Nel Rapporto sono contenute diverse proposte di “rifondazione” del Fondo.
Tra le quali: offrire vie di accesso regolari a migranti e rifugiati; impedire la deviazione degli aiuti allo sviluppo dai loro obiettivi di sradicamento della povertà ; integrare i diritti umani in tutte le azioni di cooperazione del Trust Fund, bloccando i finanziamenti alla guardia costiera libica; ridefinire l’attuale approccio dell’Ue al nesso tra migrazione e sviluppo, impegnandosi di più sulla protezione e per mobilità positive”
“Apocalisse umanitaria”, è il titolo, del 15mo rapporto di Diritti Globali.
Oggi nel mondo, afferma il Rapporto, ci sono 65,6 milioni di profughi in fuga da guerre, pulizie etniche, disastri ambientali, povertà assoluta.
Vent’anni fa erano quasi la metà : 33,9 milioni.
Ma a moltiplicarsi non è solo il “popolo” dei migranti, ma anche l’ignoranza dell’opinione pubblica europea attorno a questo fenomeno.
E in questo senso, l’ “l’Italia risulta il paese con il più alto tasso di ignoranza sull’immigrazione in tutto il mondo, come rilevato dalla commissione “Jo Cox” della Camera, citata nel lavoro di Diritti Globali.
L’ignoranza come viatico della demonizzazione: la maggioranza dei cittadini italiani pensa che gli immigrati presenti sul suolo italiano siano il 30% della popolazione, anzichè l’8%, e che i musulmani siano il 20%, mentre sono il 4%”.
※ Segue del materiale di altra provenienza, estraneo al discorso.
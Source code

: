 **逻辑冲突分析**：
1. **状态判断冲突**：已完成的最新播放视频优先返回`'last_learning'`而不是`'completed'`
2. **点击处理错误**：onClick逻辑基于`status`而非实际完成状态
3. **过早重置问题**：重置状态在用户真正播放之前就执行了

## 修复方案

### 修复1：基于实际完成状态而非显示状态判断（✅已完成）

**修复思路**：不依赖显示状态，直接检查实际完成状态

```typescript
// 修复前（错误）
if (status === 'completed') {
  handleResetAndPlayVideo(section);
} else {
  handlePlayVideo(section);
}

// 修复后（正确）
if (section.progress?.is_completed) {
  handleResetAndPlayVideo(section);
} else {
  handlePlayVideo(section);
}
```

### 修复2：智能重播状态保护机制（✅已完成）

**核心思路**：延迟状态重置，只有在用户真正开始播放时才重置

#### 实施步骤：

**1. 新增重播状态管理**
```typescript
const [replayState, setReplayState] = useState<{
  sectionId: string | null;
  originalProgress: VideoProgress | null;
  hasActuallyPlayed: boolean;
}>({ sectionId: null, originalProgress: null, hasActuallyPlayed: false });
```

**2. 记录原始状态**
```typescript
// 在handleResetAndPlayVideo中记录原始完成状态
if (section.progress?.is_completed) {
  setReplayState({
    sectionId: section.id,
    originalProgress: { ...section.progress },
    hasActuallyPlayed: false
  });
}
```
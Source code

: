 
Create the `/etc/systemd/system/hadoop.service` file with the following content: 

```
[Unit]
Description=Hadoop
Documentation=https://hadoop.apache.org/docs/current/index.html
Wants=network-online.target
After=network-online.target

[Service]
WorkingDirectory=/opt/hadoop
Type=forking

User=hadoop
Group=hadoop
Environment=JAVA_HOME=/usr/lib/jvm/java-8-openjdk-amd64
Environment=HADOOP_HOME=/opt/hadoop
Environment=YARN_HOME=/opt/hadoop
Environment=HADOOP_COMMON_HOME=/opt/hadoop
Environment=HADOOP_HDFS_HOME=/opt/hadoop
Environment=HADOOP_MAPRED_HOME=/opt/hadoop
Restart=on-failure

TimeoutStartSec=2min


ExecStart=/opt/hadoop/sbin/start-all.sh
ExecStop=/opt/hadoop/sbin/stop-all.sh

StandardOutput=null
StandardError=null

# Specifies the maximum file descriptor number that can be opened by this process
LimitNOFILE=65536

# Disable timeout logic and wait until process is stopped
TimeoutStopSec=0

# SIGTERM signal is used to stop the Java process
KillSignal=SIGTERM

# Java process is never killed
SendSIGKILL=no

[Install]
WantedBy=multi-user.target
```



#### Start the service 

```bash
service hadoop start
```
Inoltre, nel 2016 sono stati registrati in Italia 123.600 richiedenti asilo, la cui domanda viene bocciata nel 60% dei casi; in Germania 722.300, ossia il 60% del totale all’interno dell’Ue.
Concord, Cini, Diritti Globali, le centinaia di associazioni che hanno sostenuto la campagna “Ero Straniero”, Oxfam che non ha smesso di documentare la vergogna dei “paradisi fiscali”, anche europei: sono parte di un universo solidale che agisce, che pratica e non predica, che denuncia e propone. E chiede conto dei miliardi spesi in Africa per realizzare lager.